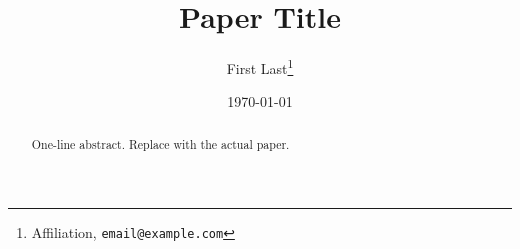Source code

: \documentclass[11pt]{article}
\title{Paper Title}
\author{First Last\thanks{Affiliation, \texttt{email@example.com}}}
\date{\today}
\begin{document}
\maketitle

\begin{abstract}
  One-line abstract.
  Replace with the actual paper.
\end{abstract}



\printbibliography
\end{document}
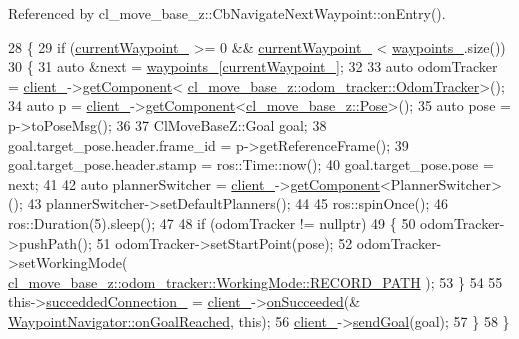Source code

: Referenced by cl\+\_\+move\+\_\+base\+\_\+z\+::\+Cb\+Navigate\+Next\+Waypoint\+::on\+Entry().


\begin{DoxyCode}
28 \{
29   \textcolor{keywordflow}{if} (\hyperlink{classcl__move__base__z_1_1WaypointNavigator_a82859e418592c2392c20a2d11b9836eb}{currentWaypoint\_} >= 0 && \hyperlink{classcl__move__base__z_1_1WaypointNavigator_a82859e418592c2392c20a2d11b9836eb}{currentWaypoint\_} < 
      \hyperlink{classcl__move__base__z_1_1WaypointNavigator_a727f6a73e15ff5dc6bb3ffdf52c3d832}{waypoints\_}.size())
30   \{
31     \textcolor{keyword}{auto} &next = \hyperlink{classcl__move__base__z_1_1WaypointNavigator_a727f6a73e15ff5dc6bb3ffdf52c3d832}{waypoints\_}[\hyperlink{classcl__move__base__z_1_1WaypointNavigator_a82859e418592c2392c20a2d11b9836eb}{currentWaypoint\_}];
32 
33     \textcolor{keyword}{auto} odomTracker = \hyperlink{classcl__move__base__z_1_1WaypointNavigator_afc5ad5c5d15f41437286b8fca1d3a324}{client\_}->\hyperlink{classsmacc_1_1ISmaccClient_adef78db601749ca63c19e74a27cb88cc}{getComponent}<
      \hyperlink{classcl__move__base__z_1_1odom__tracker_1_1OdomTracker}{cl\_move\_base\_z::odom\_tracker::OdomTracker}>();
34     \textcolor{keyword}{auto} p = \hyperlink{classcl__move__base__z_1_1WaypointNavigator_afc5ad5c5d15f41437286b8fca1d3a324}{client\_}->\hyperlink{classsmacc_1_1ISmaccClient_adef78db601749ca63c19e74a27cb88cc}{getComponent}<\hyperlink{classcl__move__base__z_1_1Pose}{cl\_move\_base\_z::Pose}>();
35     \textcolor{keyword}{auto} pose = p->toPoseMsg();
36 
37     ClMoveBaseZ::Goal goal;
38     goal.target\_pose.header.frame\_id = p->getReferenceFrame();
39     goal.target\_pose.header.stamp = ros::Time::now();
40     goal.target\_pose.pose = next;
41 
42     \textcolor{keyword}{auto} plannerSwitcher = \hyperlink{classcl__move__base__z_1_1WaypointNavigator_afc5ad5c5d15f41437286b8fca1d3a324}{client\_}->\hyperlink{classsmacc_1_1ISmaccClient_adef78db601749ca63c19e74a27cb88cc}{getComponent}<PlannerSwitcher>();
43     plannerSwitcher->setDefaultPlanners();
44 
45     ros::spinOnce();
46     ros::Duration(5).sleep();
47 
48     \textcolor{keywordflow}{if} (odomTracker != \textcolor{keyword}{nullptr})
49     \{
50       odomTracker->pushPath();
51       odomTracker->setStartPoint(pose);
52       odomTracker->setWorkingMode(
      \hyperlink{namespacecl__move__base__z_1_1odom__tracker_ac46b05813b2791604f6cd0a39ace3ef8a023bc3adf68871ef7a0c616765ac80a7}{cl\_move\_base\_z::odom\_tracker::WorkingMode::RECORD\_PATH}
      );
53     \}
54 
55     this->\hyperlink{classcl__move__base__z_1_1WaypointNavigator_a6e32b1d6cae56963187d0965de251108}{succeddedConnection\_} = \hyperlink{classcl__move__base__z_1_1WaypointNavigator_afc5ad5c5d15f41437286b8fca1d3a324}{client\_}->\hyperlink{classsmacc_1_1client__bases_1_1SmaccActionClientBase_af6d77c27d21b2e4f621f53c5f1df088b}{onSucceeded}(&
      \hyperlink{classcl__move__base__z_1_1WaypointNavigator_ae10ba80b7e46b62096cac96609f66893}{WaypointNavigator::onGoalReached}, \textcolor{keyword}{this});
56     \hyperlink{classcl__move__base__z_1_1WaypointNavigator_afc5ad5c5d15f41437286b8fca1d3a324}{client\_}->\hyperlink{classsmacc_1_1client__bases_1_1SmaccActionClientBase_a9c47a5094ac8afb01680307fe5eca922}{sendGoal}(goal);
57   \}
58 \}
\end{DoxyCode}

◇ ◇ ◇

Set down the data above verbatim, omitting every image.

Result of the task.
Source code

: \documentclass[11pt]{article}
\title{Paper Title}
\author{First Last\thanks{Affiliation, \texttt{email@example.com}}}
\date{\today}
\begin{document}
\maketitle

\begin{abstract}
  One-line abstract.
  Replace with the actual paper.
\end{abstract}



\printbibliography
\end{document}
Source code

: Referenced by cl\+\_\+move\+\_\+base\+\_\+z\+::\+Cb\+Navigate\+Next\+Waypoint\+::on\+Entry().


\begin{DoxyCode}
28 \{
29   \textcolor{keywordflow}{if} (\hyperlink{classcl__move__base__z_1_1WaypointNavigator_a82859e418592c2392c20a2d11b9836eb}{currentWaypoint\_} >= 0 && \hyperlink{classcl__move__base__z_1_1WaypointNavigator_a82859e418592c2392c20a2d11b9836eb}{currentWaypoint\_} < 
      \hyperlink{classcl__move__base__z_1_1WaypointNavigator_a727f6a73e15ff5dc6bb3ffdf52c3d832}{waypoints\_}.size())
30   \{
31     \textcolor{keyword}{auto} &next = \hyperlink{classcl__move__base__z_1_1WaypointNavigator_a727f6a73e15ff5dc6bb3ffdf52c3d832}{waypoints\_}[\hyperlink{classcl__move__base__z_1_1WaypointNavigator_a82859e418592c2392c20a2d11b9836eb}{currentWaypoint\_}];
32 
33     \textcolor{keyword}{auto} odomTracker = \hyperlink{classcl__move__base__z_1_1WaypointNavigator_afc5ad5c5d15f41437286b8fca1d3a324}{client\_}->\hyperlink{classsmacc_1_1ISmaccClient_adef78db601749ca63c19e74a27cb88cc}{getComponent}<
      \hyperlink{classcl__move__base__z_1_1odom__tracker_1_1OdomTracker}{cl\_move\_base\_z::odom\_tracker::OdomTracker}>();
34     \textcolor{keyword}{auto} p = \hyperlink{classcl__move__base__z_1_1WaypointNavigator_afc5ad5c5d15f41437286b8fca1d3a324}{client\_}->\hyperlink{classsmacc_1_1ISmaccClient_adef78db601749ca63c19e74a27cb88cc}{getComponent}<\hyperlink{classcl__move__base__z_1_1Pose}{cl\_move\_base\_z::Pose}>();
35     \textcolor{keyword}{auto} pose = p->toPoseMsg();
36 
37     ClMoveBaseZ::Goal goal;
38     goal.target\_pose.header.frame\_id = p->getReferenceFrame();
39     goal.target\_pose.header.stamp = ros::Time::now();
40     goal.target\_pose.pose = next;
41 
42     \textcolor{keyword}{auto} plannerSwitcher = \hyperlink{classcl__move__base__z_1_1WaypointNavigator_afc5ad5c5d15f41437286b8fca1d3a324}{client\_}->\hyperlink{classsmacc_1_1ISmaccClient_adef78db601749ca63c19e74a27cb88cc}{getComponent}<PlannerSwitcher>();
43     plannerSwitcher->setDefaultPlanners();
44 
45     ros::spinOnce();
46     ros::Duration(5).sleep();
47 
48     \textcolor{keywordflow}{if} (odomTracker != \textcolor{keyword}{nullptr})
49     \{
50       odomTracker->pushPath();
51       odomTracker->setStartPoint(pose);
52       odomTracker->setWorkingMode(
      \hyperlink{namespacecl__move__base__z_1_1odom__tracker_ac46b05813b2791604f6cd0a39ace3ef8a023bc3adf68871ef7a0c616765ac80a7}{cl\_move\_base\_z::odom\_tracker::WorkingMode::RECORD\_PATH}
      );
53     \}
54 
55     this->\hyperlink{classcl__move__base__z_1_1WaypointNavigator_a6e32b1d6cae56963187d0965de251108}{succeddedConnection\_} = \hyperlink{classcl__move__base__z_1_1WaypointNavigator_afc5ad5c5d15f41437286b8fca1d3a324}{client\_}->\hyperlink{classsmacc_1_1client__bases_1_1SmaccActionClientBase_af6d77c27d21b2e4f621f53c5f1df088b}{onSucceeded}(&
      \hyperlink{classcl__move__base__z_1_1WaypointNavigator_ae10ba80b7e46b62096cac96609f66893}{WaypointNavigator::onGoalReached}, \textcolor{keyword}{this});
56     \hyperlink{classcl__move__base__z_1_1WaypointNavigator_afc5ad5c5d15f41437286b8fca1d3a324}{client\_}->\hyperlink{classsmacc_1_1client__bases_1_1SmaccActionClientBase_a9c47a5094ac8afb01680307fe5eca922}{sendGoal}(goal);
57   \}
58 \}
\end{DoxyCode}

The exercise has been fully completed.